(5604) 1992 FE

Discovery
- Discovered by: R. H. McNaught
- Discovery site: Siding Spring Obs.
- Discovery date: 26 March 1992

Designations
- Minor planet category: NEO · Aten · PHA

Orbital characteristics
- Epoch 4 September 2017 (JD 2458000.5)
- Uncertainty parameter 0
- Observation arc: 32.11 yr (11,729 days)
- Aphelion: 1.3060 AU
- Perihelion: 0.5516 AU
- Semi-major axis: 0.9288 AU
- Eccentricity: 0.4061
- Orbital period (sidereal): 0.90 yr (327 days)
- Mean anomaly: 286.36°
- Mean motion: 1° 6^{m} 3.96^{s} / day
- Inclination: 4.7136°
- Longitude of ascending node: 311.96°
- Argument of perihelion: 82.586°
- Earth MOID: 0.0332 AU · 12.9 LD
- Venus MOID: 0.0059 AU

Physical characteristics
- Mean diameter: 550 meters (1,800 ft)
- Synodic rotation period: 5.3375 h (0.22240 d)
- Geometric albedo: 0.48
- Absolute magnitude (H): 17.1

= (5604) 1992 FE =

Asteroid

(5604) 1992 FE is an Aten-type near-Earth minor planet.

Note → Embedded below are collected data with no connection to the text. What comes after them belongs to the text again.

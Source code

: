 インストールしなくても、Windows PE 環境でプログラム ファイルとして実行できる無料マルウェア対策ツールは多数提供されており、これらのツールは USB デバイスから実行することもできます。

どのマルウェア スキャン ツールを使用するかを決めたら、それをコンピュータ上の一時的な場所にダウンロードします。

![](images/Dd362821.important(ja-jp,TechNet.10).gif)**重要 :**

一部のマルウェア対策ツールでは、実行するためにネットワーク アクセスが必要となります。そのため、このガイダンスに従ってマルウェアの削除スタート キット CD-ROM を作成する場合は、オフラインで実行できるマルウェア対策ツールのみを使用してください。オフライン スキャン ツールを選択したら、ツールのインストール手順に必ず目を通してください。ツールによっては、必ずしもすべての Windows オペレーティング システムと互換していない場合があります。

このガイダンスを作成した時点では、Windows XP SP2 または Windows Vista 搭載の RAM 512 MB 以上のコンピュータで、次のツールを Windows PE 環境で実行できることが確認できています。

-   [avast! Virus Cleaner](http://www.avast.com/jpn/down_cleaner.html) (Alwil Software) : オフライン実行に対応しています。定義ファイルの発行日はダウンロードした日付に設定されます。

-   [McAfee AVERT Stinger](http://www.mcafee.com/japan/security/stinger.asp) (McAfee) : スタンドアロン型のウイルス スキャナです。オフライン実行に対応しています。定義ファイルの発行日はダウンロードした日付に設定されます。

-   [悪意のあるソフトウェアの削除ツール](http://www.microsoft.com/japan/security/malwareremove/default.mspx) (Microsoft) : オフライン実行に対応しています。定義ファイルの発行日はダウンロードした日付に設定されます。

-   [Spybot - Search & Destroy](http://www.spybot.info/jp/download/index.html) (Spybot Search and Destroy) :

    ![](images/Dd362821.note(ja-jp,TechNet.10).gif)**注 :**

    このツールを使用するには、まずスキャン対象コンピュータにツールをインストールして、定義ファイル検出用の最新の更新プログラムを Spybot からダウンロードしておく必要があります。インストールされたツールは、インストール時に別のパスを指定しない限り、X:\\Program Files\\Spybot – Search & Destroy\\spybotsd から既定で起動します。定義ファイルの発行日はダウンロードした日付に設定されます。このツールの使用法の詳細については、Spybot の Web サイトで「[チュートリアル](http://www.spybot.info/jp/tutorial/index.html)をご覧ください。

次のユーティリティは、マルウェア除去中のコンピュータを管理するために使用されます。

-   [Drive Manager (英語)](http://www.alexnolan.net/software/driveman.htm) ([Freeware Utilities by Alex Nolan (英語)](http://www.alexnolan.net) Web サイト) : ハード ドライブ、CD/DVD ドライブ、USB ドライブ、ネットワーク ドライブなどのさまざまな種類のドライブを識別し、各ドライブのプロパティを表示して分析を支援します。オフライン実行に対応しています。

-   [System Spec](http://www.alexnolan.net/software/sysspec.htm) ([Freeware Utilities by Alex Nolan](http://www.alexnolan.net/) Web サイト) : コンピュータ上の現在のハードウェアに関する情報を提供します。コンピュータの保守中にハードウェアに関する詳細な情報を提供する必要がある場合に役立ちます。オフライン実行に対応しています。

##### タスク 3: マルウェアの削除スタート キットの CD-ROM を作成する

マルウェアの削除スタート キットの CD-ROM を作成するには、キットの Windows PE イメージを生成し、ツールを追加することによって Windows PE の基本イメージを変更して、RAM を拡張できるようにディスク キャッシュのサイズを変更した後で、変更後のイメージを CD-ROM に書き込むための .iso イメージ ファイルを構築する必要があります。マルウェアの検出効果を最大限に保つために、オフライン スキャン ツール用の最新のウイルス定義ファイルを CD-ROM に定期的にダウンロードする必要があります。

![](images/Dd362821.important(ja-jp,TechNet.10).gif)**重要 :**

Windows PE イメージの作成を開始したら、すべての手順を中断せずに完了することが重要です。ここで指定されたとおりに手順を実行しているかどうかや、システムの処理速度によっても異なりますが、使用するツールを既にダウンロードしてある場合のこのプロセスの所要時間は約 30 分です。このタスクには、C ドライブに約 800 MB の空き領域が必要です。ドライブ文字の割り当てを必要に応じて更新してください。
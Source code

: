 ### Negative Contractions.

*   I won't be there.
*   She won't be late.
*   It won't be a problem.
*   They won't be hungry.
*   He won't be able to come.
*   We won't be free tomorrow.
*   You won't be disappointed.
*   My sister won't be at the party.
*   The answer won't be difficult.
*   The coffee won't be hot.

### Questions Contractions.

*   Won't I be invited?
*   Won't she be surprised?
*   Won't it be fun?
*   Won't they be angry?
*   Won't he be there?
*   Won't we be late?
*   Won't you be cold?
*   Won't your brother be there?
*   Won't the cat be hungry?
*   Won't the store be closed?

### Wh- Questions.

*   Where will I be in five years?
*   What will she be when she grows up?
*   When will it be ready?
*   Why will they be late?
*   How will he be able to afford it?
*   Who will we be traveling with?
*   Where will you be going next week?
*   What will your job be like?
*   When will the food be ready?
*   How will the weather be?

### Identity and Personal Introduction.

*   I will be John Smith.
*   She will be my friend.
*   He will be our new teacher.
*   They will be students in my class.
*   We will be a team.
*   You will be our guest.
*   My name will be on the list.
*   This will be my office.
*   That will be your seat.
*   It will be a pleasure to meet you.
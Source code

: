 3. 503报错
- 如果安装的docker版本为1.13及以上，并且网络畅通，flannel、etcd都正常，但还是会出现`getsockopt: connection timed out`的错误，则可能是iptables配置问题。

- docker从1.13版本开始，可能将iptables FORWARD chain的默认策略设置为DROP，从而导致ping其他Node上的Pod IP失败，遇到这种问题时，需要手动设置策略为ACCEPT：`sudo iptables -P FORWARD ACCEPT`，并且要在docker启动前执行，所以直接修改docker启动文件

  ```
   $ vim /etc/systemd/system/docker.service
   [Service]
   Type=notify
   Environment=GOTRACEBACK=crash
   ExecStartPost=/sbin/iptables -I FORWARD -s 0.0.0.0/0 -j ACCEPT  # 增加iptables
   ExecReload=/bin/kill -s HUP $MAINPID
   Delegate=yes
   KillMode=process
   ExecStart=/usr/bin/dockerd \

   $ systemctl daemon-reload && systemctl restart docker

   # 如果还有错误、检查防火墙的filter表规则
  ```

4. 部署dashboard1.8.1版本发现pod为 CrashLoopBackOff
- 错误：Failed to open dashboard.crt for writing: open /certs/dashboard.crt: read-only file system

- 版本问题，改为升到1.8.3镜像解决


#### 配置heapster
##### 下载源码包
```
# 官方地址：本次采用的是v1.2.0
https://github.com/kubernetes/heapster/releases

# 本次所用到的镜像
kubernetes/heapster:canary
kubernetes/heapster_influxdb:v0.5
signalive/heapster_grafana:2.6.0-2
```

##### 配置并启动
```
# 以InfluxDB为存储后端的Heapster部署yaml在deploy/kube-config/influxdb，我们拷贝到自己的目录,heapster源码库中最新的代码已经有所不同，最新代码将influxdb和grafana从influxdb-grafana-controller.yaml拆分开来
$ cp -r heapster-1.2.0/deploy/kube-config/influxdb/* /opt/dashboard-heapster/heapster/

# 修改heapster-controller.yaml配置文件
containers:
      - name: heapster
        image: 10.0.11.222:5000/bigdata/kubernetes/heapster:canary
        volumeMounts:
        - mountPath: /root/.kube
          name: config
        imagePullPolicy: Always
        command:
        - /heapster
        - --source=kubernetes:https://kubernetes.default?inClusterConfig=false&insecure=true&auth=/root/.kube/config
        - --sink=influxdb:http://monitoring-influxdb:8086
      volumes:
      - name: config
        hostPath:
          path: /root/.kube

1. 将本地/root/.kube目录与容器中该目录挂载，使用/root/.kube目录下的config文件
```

It was discovered by Robert H. McNaught at the Siding Spring Observatory in Canberra, Australia, on 26 March 1992. The asteroid is 550 m in diameter.

The asteroid has a Venus minimum orbit intersection distance (Venus–MOID) of 0.0059 AU. On 7 April 2015 the asteroid passed 0.00717 AU from Venus.